REQUIRED WORK:
Here are some records. Print all of them exactly.

INPUT FOR THIS TASK:
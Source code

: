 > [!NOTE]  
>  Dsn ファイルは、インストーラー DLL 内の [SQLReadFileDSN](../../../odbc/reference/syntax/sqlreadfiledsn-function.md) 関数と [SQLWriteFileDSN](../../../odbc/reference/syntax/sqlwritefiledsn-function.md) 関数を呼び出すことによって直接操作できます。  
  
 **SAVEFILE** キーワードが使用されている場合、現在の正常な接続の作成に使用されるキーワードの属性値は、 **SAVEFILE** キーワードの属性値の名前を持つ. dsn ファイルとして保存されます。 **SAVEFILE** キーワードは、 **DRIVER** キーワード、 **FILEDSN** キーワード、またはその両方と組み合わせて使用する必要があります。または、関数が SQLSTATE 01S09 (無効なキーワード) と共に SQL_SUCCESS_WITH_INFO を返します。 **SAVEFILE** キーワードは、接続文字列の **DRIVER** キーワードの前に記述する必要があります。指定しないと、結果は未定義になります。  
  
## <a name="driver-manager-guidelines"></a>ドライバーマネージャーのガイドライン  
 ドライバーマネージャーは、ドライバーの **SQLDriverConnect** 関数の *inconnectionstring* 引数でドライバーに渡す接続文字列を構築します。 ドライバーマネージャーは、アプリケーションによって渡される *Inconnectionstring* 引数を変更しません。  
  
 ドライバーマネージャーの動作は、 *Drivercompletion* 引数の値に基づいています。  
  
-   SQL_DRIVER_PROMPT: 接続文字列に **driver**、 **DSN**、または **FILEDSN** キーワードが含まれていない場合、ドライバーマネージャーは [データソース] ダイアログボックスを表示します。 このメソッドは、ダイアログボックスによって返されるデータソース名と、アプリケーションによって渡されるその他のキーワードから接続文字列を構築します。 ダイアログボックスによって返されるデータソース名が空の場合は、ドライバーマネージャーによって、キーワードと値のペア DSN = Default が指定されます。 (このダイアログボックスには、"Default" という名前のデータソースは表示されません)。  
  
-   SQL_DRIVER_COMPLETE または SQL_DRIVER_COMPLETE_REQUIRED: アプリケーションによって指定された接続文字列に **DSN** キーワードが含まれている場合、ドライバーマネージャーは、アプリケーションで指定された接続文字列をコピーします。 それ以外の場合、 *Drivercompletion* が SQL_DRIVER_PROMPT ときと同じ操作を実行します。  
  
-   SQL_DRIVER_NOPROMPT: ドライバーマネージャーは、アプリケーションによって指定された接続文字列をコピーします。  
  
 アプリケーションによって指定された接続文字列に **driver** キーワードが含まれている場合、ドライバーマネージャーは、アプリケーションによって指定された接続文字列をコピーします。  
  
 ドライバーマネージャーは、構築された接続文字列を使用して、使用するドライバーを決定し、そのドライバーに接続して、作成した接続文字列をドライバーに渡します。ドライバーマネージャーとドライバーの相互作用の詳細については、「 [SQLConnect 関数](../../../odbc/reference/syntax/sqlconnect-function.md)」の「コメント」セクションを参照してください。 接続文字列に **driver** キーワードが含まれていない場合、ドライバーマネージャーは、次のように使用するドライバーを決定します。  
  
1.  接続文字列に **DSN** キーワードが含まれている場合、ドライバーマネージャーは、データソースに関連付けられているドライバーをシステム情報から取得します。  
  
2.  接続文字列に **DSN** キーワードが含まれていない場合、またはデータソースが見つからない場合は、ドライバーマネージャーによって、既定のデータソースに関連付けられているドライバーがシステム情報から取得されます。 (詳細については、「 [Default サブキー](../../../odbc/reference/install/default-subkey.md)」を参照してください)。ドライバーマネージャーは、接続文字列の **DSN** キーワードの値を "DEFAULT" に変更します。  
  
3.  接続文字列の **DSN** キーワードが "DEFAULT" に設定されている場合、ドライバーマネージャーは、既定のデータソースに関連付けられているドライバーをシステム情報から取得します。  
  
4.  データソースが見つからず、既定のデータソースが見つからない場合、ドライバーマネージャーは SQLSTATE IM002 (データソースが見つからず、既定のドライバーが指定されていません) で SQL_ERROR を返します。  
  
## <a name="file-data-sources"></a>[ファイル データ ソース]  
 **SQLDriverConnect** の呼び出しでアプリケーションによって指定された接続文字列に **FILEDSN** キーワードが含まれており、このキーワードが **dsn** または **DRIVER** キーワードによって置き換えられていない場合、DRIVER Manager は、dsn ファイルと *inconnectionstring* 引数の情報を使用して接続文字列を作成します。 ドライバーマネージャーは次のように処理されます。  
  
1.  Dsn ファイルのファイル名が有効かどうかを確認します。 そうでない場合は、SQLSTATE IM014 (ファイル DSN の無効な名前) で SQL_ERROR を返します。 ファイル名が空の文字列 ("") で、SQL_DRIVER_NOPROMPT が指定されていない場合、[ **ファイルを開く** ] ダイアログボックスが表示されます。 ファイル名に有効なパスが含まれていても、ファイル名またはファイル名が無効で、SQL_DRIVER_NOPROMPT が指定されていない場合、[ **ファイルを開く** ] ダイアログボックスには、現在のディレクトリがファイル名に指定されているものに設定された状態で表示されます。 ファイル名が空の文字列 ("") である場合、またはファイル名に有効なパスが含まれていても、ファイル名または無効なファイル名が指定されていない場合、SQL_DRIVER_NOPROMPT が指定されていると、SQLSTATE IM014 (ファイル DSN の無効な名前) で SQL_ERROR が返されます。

TASK ANSWER:
Source code

: > [!NOTE]  
>  Dsn ファイルは、インストーラー DLL 内の [SQLReadFileDSN](../../../odbc/reference/syntax/sqlreadfiledsn-function.md) 関数と [SQLWriteFileDSN](../../../odbc/reference/syntax/sqlwritefiledsn-function.md) 関数を呼び出すことによって直接操作できます。  
  
 **SAVEFILE** キーワードが使用されている場合、現在の正常な接続の作成に使用されるキーワードの属性値は、 **SAVEFILE** キーワードの属性値の名前を持つ. dsn ファイルとして保存されます。 **SAVEFILE** キーワードは、 **DRIVER** キーワード、 **FILEDSN** キーワード、またはその両方と組み合わせて使用する必要があります。または、関数が SQLSTATE 01S09 (無効なキーワード) と共に SQL_SUCCESS_WITH_INFO を返します。 **SAVEFILE** キーワードは、接続文字列の **DRIVER** キーワードの前に記述する必要があります。指定しないと、結果は未定義になります。  
  
## <a name="driver-manager-guidelines"></a>ドライバーマネージャーのガイドライン  
 ドライバーマネージャーは、ドライバーの **SQLDriverConnect** 関数の *inconnectionstring* 引数でドライバーに渡す接続文字列を構築します。 ドライバーマネージャーは、アプリケーションによって渡される *Inconnectionstring* 引数を変更しません。  
  
 ドライバーマネージャーの動作は、 *Drivercompletion* 引数の値に基づいています。  
  
-   SQL_DRIVER_PROMPT: 接続文字列に **driver**、 **DSN**、または **FILEDSN** キーワードが含まれていない場合、ドライバーマネージャーは [データソース] ダイアログボックスを表示します。 このメソッドは、ダイアログボックスによって返されるデータソース名と、アプリケーションによって渡されるその他のキーワードから接続文字列を構築します。 ダイアログボックスによって返されるデータソース名が空の場合は、ドライバーマネージャーによって、キーワードと値のペア DSN = Default が指定されます。 (このダイアログボックスには、"Default" という名前のデータソースは表示されません)。  
  
-   SQL_DRIVER_COMPLETE または SQL_DRIVER_COMPLETE_REQUIRED: アプリケーションによって指定された接続文字列に **DSN** キーワードが含まれている場合、ドライバーマネージャーは、アプリケーションで指定された接続文字列をコピーします。 それ以外の場合、 *Drivercompletion* が SQL_DRIVER_PROMPT ときと同じ操作を実行します。  
  
-   SQL_DRIVER_NOPROMPT: ドライバーマネージャーは、アプリケーションによって指定された接続文字列をコピーします。  
  
 アプリケーションによって指定された接続文字列に **driver** キーワードが含まれている場合、ドライバーマネージャーは、アプリケーションによって指定された接続文字列をコピーします。  
  
 ドライバーマネージャーは、構築された接続文字列を使用して、使用するドライバーを決定し、そのドライバーに接続して、作成した接続文字列をドライバーに渡します。ドライバーマネージャーとドライバーの相互作用の詳細については、「 [SQLConnect 関数](../../../odbc/reference/syntax/sqlconnect-function.md)」の「コメント」セクションを参照してください。 接続文字列に **driver** キーワードが含まれていない場合、ドライバーマネージャーは、次のように使用するドライバーを決定します。  
  
1.  接続文字列に **DSN** キーワードが含まれている場合、ドライバーマネージャーは、データソースに関連付けられているドライバーをシステム情報から取得します。  
  
2.  接続文字列に **DSN** キーワードが含まれていない場合、またはデータソースが見つからない場合は、ドライバーマネージャーによって、既定のデータソースに関連付けられているドライバーがシステム情報から取得されます。 (詳細については、「 [Default サブキー](../../../odbc/reference/install/default-subkey.md)」を参照してください)。ドライバーマネージャーは、接続文字列の **DSN** キーワードの値を "DEFAULT" に変更します。  
  
3.  接続文字列の **DSN** キーワードが "DEFAULT" に設定されている場合、ドライバーマネージャーは、既定のデータソースに関連付けられているドライバーをシステム情報から取得します。  
  
4.  データソースが見つからず、既定のデータソースが見つからない場合、ドライバーマネージャーは SQLSTATE IM002 (データソースが見つからず、既定のドライバーが指定されていません) で SQL_ERROR を返します。  
  
## <a name="file-data-sources"></a>[ファイル データ ソース]  
 **SQLDriverConnect** の呼び出しでアプリケーションによって指定された接続文字列に **FILEDSN** キーワードが含まれており、このキーワードが **dsn** または **DRIVER** キーワードによって置き換えられていない場合、DRIVER Manager は、dsn ファイルと *inconnectionstring* 引数の情報を使用して接続文字列を作成します。 ドライバーマネージャーは次のように処理されます。  
  
1.  Dsn ファイルのファイル名が有効かどうかを確認します。 そうでない場合は、SQLSTATE IM014 (ファイル DSN の無効な名前) で SQL_ERROR を返します。 ファイル名が空の文字列 ("") で、SQL_DRIVER_NOPROMPT が指定されていない場合、[ **ファイルを開く** ] ダイアログボックスが表示されます。 ファイル名に有効なパスが含まれていても、ファイル名またはファイル名が無効で、SQL_DRIVER_NOPROMPT が指定されていない場合、[ **ファイルを開く** ] ダイアログボックスには、現在のディレクトリがファイル名に指定されているものに設定された状態で表示されます。 ファイル名が空の文字列 ("") である場合、またはファイル名に有効なパスが含まれていても、ファイル名または無効なファイル名が指定されていない場合、SQL_DRIVER_NOPROMPT が指定されていると、SQLSTATE IM014 (ファイル DSN の無効な名前) で SQL_ERROR が返されます。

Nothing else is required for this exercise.